Rendered images with source text
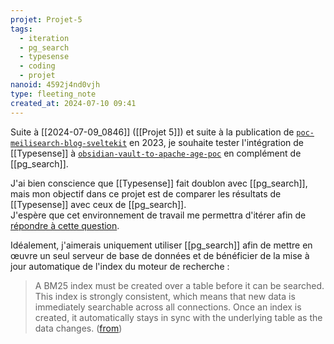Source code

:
 ```yaml
---
projet: Projet-5
tags:
  - iteration
  - pg_search
  - typesense
  - coding
  - projet
nanoid: 4592j4nd0vjh
type: fleeting_note
created_at: 2024-07-10 09:41
---
```

Suite à [[2024-07-09_0846]] ([[Projet 5]]) et suite à la publication de [`poc-meilisearch-blog-sveltekit`](https://github.com/stephane-klein/poc-meilisearch-blog-sveltekit) en 2023, je souhaite tester l'intégration de [[Typesense]] à [`obsidian-vault-to-apache-age-poc`](https://github.com/stephane-klein/obsidian-vault-to-apache-age-poc) en complément de [[pg_search]].

J'ai bien conscience que [[Typesense]] fait doublon avec [[pg_search]], mais mon objectif dans ce projet est de comparer les résultats de [[Typesense]] avec ceux de [[pg_search]].  
J'espère que cet environnement de travail me permettra d'itérer afin de [répondre à cette question](https://github.com/orgs/paradedb/discussions/1353).

Idéalement, j'aimerais uniquement utiliser [[pg_search]] afin de mettre en œuvre un seul serveur de base de données et de bénéficier de la mise à jour automatique de l'index du moteur de recherche :

> A BM25 index must be created over a table before it can be searched. This index is strongly consistent, which means that new data is immediately searchable across all connections. Once an index is created, it automatically stays in sync with the underlying table as the data changes. ([from](https://docs.paradedb.com/search/full-text/index))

Work task →
The entries above must be restated exactly in the answer, and the pictures left out.

Exercise response →
Source code

:
 ```yaml
---
projet: Projet-5
tags:
  - iteration
  - pg_search
  - typesense
  - coding
  - projet
nanoid: 4592j4nd0vjh
type: fleeting_note
created_at: 2024-07-10 09:41
---
```

Suite à [[2024-07-09_0846]] ([[Projet 5]]) et suite à la publication de [`poc-meilisearch-blog-sveltekit`](https://github.com/stephane-klein/poc-meilisearch-blog-sveltekit) en 2023, je souhaite tester l'intégration de [[Typesense]] à [`obsidian-vault-to-apache-age-poc`](https://github.com/stephane-klein/obsidian-vault-to-apache-age-poc) en complément de [[pg_search]].

J'ai bien conscience que [[Typesense]] fait doublon avec [[pg_search]], mais mon objectif dans ce projet est de comparer les résultats de [[Typesense]] avec ceux de [[pg_search]].  
J'espère que cet environnement de travail me permettra d'itérer afin de [répondre à cette question](https://github.com/orgs/paradedb/discussions/1353).

Idéalement, j'aimerais uniquement utiliser [[pg_search]] afin de mettre en œuvre un seul serveur de base de données et de bénéficier de la mise à jour automatique de l'index du moteur de recherche :

> A BM25 index must be created over a table before it can be searched. This index is strongly consistent, which means that new data is immediately searchable across all connections. Once an index is created, it automatically stays in sync with the underlying table as the data changes. ([from](https://docs.paradedb.com/search/full-text/index))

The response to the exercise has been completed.